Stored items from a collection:
━━━

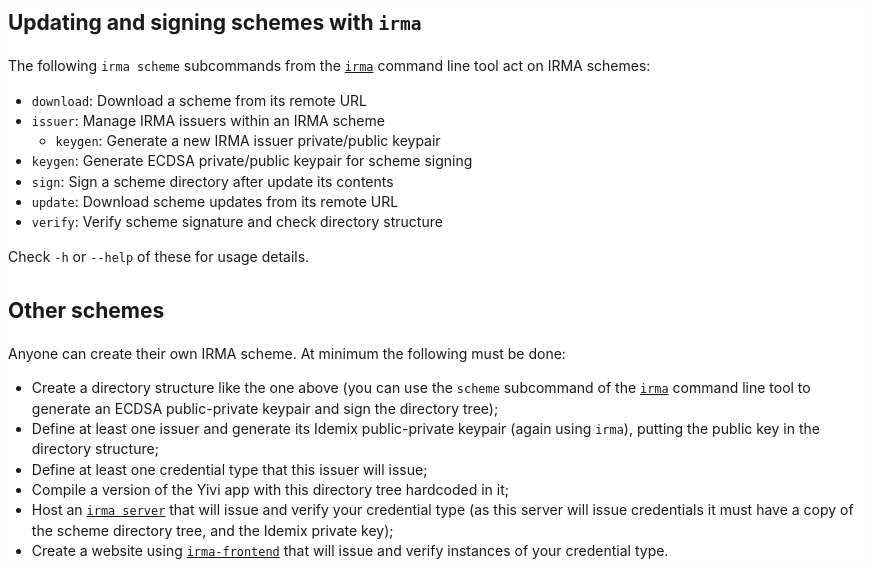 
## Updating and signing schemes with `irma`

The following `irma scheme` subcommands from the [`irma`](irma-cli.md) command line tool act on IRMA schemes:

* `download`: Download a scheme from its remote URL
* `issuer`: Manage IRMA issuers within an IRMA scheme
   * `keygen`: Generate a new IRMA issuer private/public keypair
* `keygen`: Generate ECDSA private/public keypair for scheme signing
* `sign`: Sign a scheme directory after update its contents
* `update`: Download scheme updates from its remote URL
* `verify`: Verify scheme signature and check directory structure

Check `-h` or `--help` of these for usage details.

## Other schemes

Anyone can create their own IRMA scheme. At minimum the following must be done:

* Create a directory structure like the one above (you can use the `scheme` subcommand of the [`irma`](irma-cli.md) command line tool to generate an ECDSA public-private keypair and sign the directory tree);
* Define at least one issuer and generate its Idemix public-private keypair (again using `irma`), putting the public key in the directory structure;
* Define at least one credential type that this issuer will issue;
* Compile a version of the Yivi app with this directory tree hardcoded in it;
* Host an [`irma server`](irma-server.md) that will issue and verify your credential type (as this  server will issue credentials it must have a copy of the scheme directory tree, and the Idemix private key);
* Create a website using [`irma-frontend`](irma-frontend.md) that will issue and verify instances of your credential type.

━━━

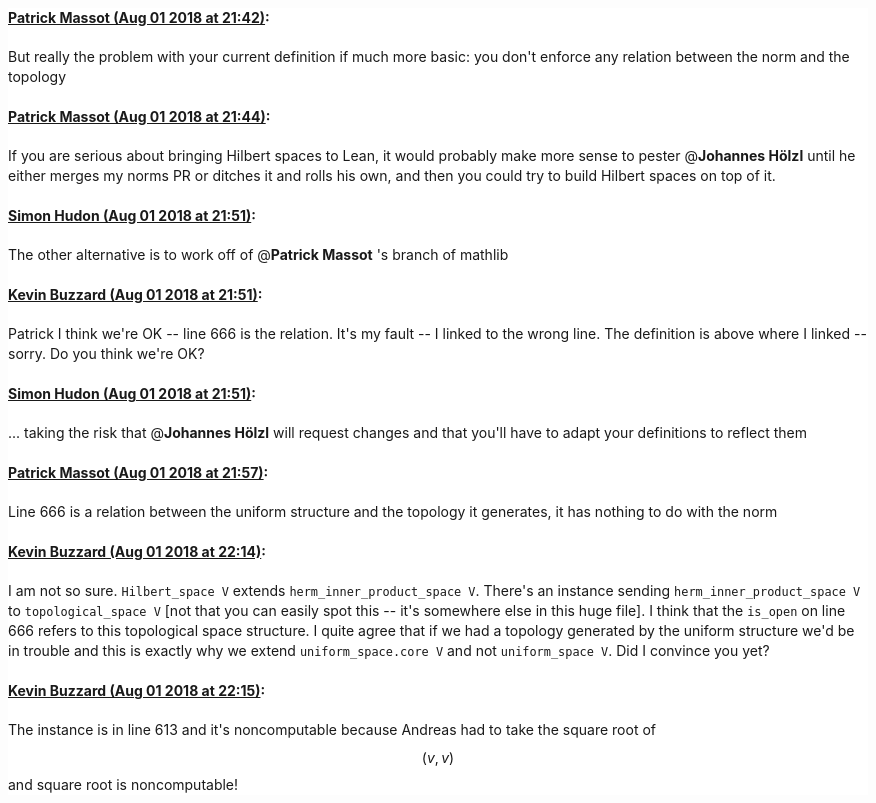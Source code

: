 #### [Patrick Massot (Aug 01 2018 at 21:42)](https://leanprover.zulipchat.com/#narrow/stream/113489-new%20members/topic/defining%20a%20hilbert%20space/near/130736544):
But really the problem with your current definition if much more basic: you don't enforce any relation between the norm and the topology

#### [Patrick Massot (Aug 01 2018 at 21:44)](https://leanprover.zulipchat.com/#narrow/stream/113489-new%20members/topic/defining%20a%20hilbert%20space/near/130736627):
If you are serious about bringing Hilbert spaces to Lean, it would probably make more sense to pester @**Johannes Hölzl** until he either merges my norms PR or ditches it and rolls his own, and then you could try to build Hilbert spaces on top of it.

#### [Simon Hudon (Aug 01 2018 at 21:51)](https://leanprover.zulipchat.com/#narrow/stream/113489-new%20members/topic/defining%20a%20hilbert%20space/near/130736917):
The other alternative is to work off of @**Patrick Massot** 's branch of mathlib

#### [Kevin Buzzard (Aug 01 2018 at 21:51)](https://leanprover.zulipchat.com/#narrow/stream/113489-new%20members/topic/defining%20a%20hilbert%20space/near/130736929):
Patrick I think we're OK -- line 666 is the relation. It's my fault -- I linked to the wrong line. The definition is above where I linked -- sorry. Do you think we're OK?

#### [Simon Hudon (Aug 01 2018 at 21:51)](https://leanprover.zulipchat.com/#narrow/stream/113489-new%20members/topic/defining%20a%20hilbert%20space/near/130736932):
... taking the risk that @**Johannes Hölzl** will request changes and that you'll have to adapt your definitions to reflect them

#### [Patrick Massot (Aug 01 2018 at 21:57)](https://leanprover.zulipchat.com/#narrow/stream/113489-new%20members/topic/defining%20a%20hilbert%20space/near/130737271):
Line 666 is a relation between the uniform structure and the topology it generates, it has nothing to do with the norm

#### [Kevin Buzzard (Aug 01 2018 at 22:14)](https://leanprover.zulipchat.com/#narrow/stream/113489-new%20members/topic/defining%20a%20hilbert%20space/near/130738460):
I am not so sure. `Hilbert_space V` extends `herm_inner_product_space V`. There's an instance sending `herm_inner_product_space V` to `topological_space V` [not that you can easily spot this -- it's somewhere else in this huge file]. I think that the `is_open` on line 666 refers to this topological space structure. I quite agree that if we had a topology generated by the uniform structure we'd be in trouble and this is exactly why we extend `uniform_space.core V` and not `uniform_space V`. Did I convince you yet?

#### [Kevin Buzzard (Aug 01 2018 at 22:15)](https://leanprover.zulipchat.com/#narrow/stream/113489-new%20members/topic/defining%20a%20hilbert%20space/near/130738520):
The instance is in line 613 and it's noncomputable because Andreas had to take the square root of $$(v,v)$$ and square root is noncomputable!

━━━

Wherever a line in the records contains the word "must", copy that line.

- [ANSWER TO THIS PROBLEM]:
Anyone can create their own IRMA scheme. At minimum the following must be done:
* Host an [`irma server`](irma-server.md) that will issue and verify your credential type (as this  server will issue credentials it must have a copy of the scheme directory tree, and the Idemix private key);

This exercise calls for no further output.